Shams and Kim (2010) suggested that, faced with multisensory input, brains attempt to minimize perceptual errors across all domains, using at least some top-down processes. Some combinations of information are therefore more likely to be bound together than others. This can happen through crossmodal correspondences (CMCs): pairs of cross-sensory stimuli that “go together,” apparently automatically (e.g., Evans & Treisman, 2010; but see Spence & Deroy, 2013). One example is the kiki–bouba effect: Participants typically pair spiky shapes with names containing high-pitched vowels (e.g., kiki), and round shapes with names containing low-pitched vowels (e.g., bouba; e.g., Bremner et al., 2013). CMCs occur in many sensory pairings: high luminance pairs with tactile softness (Ludwig & Simner, 2013), and blackberry odor pairs with “piano” (Crisinel & Spence, 2011). CMCs may occur for a variety of reasons, including (adult remnants of) neonatal inability to differentiate sensory inputs, statistical coupling of sensory dimensions in the environment, and semantic “matching” of stimuli (e.g., Mondloch & Maurer, 2004; Spence, 2011; Walker, Walker, & Francis, 2012).

Early studies on CMCs generally explored complex stimuli (e.g., Karwoski, Odbert, & Osgood, 1942, had participants draw visual responses to music); more-recent studies have focused on single CMCs. However, we lack information about how CMCs interact. This topic has been systematically approached only by Eitan and Rothschild (2011), who studied imagined tactile qualities of musical notes, and by Woods, Spence, Butcher, and Deroy (2013), in an online study of interactions between sounds, shapes, and emotions.

Interactions between CMCs are important, since real-world objects do not have only two sensory dimensions. For example, drums have visual, tactile, and auditory properties. A drum may have a dark color but a light weight (i.e., opposing ends of the dark–light and heavy–light dimensions; Ward, Banissy, & Jonas, 2008). Do we predict that the drum makes a high sound because of its weight (Walker et al., 2012), or a low sound because of its color (Hubbard, 1996)?

In this study, we investigated the existence of interactions between auditory–visual CMCs (Spence & Deroy, 2013). We displayed visual stimulus pairs varying in luminance (lightness), saturation (color intensity), size, and/or vertical position, with auditory stimulus pairs varying in pitch. Participants decided which auditory stimuli “went with” which visual stimuli. Our goal was to determine the principles used to combine multiple CMCs.

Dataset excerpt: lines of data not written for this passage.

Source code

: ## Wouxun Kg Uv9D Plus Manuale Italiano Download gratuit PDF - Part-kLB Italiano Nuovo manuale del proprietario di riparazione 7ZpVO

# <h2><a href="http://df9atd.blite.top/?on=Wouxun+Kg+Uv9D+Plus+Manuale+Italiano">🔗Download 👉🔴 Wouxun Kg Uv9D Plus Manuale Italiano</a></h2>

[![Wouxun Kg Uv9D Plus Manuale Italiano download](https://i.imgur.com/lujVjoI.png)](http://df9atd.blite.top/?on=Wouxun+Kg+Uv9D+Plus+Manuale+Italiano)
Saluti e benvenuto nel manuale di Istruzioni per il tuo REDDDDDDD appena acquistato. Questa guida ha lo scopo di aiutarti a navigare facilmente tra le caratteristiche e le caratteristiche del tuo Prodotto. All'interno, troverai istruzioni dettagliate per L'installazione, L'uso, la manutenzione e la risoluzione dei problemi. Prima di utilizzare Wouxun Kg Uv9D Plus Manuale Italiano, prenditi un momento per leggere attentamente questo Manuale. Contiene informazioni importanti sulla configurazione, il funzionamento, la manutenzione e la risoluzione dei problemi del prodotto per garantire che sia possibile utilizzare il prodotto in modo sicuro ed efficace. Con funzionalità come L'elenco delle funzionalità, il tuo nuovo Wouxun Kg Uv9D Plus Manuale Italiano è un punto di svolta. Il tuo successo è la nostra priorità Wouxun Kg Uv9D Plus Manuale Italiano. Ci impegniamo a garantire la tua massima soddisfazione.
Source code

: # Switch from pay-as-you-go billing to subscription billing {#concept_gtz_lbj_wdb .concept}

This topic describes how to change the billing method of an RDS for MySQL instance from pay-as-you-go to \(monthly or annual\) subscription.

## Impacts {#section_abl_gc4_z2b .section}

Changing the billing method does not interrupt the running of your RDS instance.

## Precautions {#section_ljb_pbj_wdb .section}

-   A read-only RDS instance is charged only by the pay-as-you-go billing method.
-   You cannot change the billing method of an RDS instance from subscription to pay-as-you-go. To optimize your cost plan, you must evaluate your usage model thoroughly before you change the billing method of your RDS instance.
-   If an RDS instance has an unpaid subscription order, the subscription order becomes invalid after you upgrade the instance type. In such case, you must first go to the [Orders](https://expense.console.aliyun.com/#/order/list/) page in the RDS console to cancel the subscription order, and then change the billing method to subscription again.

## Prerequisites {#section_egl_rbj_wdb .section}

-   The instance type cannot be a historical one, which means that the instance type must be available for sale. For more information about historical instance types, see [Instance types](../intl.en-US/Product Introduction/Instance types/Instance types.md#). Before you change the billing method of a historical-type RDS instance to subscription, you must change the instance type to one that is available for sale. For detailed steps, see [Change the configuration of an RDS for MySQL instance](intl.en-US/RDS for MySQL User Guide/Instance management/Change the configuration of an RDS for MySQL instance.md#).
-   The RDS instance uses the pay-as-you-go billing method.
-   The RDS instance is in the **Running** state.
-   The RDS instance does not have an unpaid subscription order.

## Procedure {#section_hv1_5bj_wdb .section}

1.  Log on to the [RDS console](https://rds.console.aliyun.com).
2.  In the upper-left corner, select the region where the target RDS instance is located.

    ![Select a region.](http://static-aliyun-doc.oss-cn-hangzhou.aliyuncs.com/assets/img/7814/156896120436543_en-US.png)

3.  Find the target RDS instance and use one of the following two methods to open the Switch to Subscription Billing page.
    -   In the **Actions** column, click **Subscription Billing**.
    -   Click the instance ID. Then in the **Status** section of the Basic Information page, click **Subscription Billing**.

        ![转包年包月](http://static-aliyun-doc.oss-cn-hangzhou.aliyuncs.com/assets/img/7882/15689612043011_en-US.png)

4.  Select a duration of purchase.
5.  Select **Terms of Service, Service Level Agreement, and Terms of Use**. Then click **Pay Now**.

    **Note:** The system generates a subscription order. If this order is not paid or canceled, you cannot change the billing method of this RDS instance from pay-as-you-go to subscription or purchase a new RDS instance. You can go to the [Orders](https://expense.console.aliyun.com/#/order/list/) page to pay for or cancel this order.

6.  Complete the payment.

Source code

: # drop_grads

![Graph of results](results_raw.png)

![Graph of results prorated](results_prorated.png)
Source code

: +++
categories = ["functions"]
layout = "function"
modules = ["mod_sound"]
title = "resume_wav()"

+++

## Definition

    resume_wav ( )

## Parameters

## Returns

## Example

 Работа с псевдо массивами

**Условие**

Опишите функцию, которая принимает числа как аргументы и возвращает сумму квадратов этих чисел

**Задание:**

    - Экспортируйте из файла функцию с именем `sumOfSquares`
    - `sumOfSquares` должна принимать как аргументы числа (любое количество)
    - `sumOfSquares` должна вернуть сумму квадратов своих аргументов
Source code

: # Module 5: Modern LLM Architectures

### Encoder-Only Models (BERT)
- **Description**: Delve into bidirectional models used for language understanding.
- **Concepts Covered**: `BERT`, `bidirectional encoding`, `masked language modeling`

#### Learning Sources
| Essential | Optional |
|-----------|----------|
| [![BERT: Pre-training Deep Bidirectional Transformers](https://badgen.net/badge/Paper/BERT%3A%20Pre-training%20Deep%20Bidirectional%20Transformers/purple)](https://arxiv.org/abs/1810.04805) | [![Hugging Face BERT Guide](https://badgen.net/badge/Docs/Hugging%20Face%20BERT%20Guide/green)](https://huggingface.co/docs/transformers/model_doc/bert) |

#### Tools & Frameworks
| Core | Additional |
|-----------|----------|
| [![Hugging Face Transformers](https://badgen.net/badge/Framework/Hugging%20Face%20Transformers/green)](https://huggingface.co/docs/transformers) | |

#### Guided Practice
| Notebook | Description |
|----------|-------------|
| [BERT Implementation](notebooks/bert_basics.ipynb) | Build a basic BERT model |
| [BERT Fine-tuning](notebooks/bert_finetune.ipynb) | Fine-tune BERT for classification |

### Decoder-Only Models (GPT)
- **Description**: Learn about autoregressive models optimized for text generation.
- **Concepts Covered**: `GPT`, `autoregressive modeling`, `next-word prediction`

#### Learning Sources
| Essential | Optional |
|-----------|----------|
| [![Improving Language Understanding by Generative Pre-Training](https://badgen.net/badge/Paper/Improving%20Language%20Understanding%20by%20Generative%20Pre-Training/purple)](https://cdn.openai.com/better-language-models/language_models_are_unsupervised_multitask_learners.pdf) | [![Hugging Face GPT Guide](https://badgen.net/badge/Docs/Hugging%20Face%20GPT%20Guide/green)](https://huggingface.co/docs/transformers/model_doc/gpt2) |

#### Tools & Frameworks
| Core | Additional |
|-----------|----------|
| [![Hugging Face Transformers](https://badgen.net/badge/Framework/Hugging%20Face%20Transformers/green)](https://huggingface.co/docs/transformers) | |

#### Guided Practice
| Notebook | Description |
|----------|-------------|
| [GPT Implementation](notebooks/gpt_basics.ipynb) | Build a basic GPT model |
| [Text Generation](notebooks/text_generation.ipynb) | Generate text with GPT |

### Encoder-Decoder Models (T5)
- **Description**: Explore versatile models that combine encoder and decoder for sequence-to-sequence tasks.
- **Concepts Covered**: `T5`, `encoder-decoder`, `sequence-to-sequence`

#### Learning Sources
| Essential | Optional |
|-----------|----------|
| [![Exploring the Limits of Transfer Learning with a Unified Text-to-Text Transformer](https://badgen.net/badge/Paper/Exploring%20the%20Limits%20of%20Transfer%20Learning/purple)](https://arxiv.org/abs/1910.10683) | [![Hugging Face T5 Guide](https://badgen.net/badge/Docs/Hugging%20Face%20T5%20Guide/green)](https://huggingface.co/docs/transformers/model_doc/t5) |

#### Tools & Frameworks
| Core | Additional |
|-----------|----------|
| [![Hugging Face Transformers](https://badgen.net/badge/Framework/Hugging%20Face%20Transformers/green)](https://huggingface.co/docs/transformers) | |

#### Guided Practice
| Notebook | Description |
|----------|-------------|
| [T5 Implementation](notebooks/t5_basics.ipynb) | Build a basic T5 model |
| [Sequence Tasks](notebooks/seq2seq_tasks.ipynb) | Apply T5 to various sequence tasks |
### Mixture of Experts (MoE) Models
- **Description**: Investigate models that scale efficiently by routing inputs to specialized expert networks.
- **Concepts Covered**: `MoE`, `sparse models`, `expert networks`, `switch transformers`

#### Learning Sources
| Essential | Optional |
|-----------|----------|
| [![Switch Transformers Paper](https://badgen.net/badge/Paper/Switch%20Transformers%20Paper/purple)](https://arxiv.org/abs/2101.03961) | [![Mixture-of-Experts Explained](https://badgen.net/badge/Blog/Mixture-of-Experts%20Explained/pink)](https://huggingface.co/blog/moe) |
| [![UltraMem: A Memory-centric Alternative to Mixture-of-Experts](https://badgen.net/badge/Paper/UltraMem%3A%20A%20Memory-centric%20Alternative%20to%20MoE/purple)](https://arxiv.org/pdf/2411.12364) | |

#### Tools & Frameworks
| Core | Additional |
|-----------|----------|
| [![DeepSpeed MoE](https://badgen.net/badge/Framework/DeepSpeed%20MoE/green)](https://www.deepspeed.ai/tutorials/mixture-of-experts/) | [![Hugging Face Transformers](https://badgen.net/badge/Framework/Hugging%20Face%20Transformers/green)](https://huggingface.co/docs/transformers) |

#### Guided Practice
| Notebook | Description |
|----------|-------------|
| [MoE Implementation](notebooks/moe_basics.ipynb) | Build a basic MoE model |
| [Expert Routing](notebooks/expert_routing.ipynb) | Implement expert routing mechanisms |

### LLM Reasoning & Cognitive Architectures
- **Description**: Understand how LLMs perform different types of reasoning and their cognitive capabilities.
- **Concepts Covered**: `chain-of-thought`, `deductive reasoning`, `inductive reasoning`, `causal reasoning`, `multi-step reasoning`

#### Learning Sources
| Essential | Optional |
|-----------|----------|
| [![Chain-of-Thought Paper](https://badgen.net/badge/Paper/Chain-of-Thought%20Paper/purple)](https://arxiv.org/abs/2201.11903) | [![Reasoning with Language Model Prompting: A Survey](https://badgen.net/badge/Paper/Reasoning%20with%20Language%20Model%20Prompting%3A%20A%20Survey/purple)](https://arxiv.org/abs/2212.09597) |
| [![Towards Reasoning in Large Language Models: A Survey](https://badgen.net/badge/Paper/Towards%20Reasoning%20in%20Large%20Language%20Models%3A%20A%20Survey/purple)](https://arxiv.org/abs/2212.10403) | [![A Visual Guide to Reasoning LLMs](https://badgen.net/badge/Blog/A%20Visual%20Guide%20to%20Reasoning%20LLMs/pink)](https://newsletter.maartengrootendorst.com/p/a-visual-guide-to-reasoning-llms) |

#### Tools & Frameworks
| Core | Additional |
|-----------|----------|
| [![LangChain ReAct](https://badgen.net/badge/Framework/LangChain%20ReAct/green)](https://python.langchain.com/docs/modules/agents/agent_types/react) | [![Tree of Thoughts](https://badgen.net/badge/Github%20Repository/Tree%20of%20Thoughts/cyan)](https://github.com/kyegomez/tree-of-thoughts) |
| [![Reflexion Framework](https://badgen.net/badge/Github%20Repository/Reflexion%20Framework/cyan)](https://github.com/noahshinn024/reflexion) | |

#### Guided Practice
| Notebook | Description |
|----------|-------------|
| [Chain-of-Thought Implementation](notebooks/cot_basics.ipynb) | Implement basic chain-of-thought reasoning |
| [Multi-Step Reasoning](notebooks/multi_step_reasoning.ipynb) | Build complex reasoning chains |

We tested three models of CMC interaction. First we tested the summation model, based on sensory cue integration models (Trommershäuser, Körding, & Landy, 2011), in which the strengths of the individual CMCs add. When CMCs are consistent, crossmodal associations are strengthened. When CMCs conflict, they cancel out completely or partially, depending on their relative strengths. Second, we examined the hierarchy model, in which there was a hierarchy of CMCs, with some dominating others. The third was the majority model, where most (but not all) characteristics were paired with a specific pitch (e.g., a small, low luminance, low position stimulus would pair with high pitch, in terms of size, but with low pitch, in terms of luminance/position). In this model, participants’ pitch choices were predicted by the majority of the feature correspondences (in this case, low pitch).

Method

Participants

Because this was a novel line of research, and relied on proportions of responses across participants as the dependent measure, we wanted to sample as many participants as possible in the time available. We collected data online (https://uelpsychology.org/soundvision), recruiting 113 participants (76 female, 30 male, two other, and five who declined to respond; 18–67 years of age, mean = 30.82, SD = 11.39) from personal contacts and online communities of volunteers. Seventy-nine of these informants were monolingual English speakers, ten were bilingual native speakers of English, and the remaining 24 were nonnative speakers of English.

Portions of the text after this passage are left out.